Abrar memiliki pengalaman sendiri ketika meneliti tentang kinerja jurnalistik di Papua tentang bagaimana rasa saling percaya itu tidak terbangun. Dalam satu kesempatan, dia ingin menjelajah satu kawasan, tetapi diperingatkan oleh dua aparat kepolisian dari satuan Brimob.
Pada waktu yang berbeda, bupati di salah satu wilayah di Papua yang menemuinya berpesan, agar Abrar tidak bepergian sendirian. Kondisi di dua wilayah itu menunjukkan tidak adanya rasa saling percaya terkait keamanan. Kerja jurnalis akan semakin berat dalam situasi semacam ini.
“Jadi enggak tahu saya, siapa yang bisa dipercaya atau bagaimana cara melindungi orang yang mau mencari berita seperti itu, dan mau membagikan berita itu, informasi itu dengan khalayak,” tegasnya.
Sebagai guru besar jurnalistik, Abrar mengaku paham bagaimana kerja jurnalisme secara konseptual dan ideal. Namun, untuk kasus Papua, dia mengaku tidak memahami apa yang bisa dilakukan untuk memperbaiki kondisi. Namun, dia tetap yakin ada jalan yang bisa ditempuh dalam upaya menghadirkan kerja jurnalistik yang kredibel di Papua.
Abrar bahkan meminta masyarakat di luar Papua untuk tidak menerima begitu saja laporan-laporan berita yang keluar di media terkait Papua.
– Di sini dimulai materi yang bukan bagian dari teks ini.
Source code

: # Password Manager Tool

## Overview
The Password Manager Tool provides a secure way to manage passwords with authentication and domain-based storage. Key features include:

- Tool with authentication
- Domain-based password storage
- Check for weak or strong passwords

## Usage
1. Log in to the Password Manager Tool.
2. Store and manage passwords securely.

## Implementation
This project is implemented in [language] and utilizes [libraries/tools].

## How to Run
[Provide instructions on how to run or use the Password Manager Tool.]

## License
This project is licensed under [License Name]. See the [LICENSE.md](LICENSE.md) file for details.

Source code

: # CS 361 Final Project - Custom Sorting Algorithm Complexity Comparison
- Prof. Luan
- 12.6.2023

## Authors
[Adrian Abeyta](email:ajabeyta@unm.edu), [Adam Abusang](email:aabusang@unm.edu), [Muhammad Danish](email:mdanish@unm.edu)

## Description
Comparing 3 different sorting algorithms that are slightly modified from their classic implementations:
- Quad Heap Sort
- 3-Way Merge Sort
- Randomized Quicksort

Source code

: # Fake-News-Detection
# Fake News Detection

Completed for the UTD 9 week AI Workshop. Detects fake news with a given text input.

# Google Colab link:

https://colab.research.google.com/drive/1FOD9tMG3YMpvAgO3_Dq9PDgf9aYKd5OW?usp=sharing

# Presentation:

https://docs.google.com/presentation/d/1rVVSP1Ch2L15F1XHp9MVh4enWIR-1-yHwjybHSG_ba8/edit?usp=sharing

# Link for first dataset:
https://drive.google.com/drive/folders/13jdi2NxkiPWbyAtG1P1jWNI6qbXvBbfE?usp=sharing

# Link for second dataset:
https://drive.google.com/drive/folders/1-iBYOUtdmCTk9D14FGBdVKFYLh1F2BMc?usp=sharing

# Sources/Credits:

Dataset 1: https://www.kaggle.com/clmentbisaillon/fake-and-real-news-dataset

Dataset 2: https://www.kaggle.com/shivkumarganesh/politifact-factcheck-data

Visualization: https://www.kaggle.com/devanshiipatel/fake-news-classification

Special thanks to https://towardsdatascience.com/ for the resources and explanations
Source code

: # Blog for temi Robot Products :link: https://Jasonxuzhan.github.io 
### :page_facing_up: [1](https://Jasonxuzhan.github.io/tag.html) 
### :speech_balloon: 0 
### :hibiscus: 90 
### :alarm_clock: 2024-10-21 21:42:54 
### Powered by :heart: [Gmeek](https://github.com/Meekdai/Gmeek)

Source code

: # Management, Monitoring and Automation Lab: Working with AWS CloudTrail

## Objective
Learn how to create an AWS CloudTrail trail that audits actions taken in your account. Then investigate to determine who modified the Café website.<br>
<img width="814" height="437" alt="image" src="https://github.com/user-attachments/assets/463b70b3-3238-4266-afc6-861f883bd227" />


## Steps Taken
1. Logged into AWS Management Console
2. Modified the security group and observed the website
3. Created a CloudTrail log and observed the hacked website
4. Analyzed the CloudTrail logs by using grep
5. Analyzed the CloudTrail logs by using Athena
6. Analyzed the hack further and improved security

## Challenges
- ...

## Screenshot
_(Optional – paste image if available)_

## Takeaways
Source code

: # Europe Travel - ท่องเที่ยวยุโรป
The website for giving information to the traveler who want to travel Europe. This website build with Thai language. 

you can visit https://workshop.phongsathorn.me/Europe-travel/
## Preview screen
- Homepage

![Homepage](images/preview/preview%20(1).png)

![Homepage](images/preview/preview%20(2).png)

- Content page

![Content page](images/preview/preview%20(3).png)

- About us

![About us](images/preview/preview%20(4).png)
Ada terlalu banyak pihak yang “bermain” di Papua yang melakukan berbagai upaya untuk memastikan bahwa pemberitaan terkait Papua sesuai dengan kepentingan mereka.
“Kalau kita percaya begitu saja, ya repot. Jadi satu-satunya yang menurut saya mungkin adalah, kalau jurnalisnya adalah orang Papua, narasumbernya orang-orang dari gereja. Karena ini orang-orang yang tidak punya conflict of interest, kalaupun punya, itu sedikit. Kalau pejabat, conflict of interest-nya itu sudah luar biasa banyak,” tegas Abrar.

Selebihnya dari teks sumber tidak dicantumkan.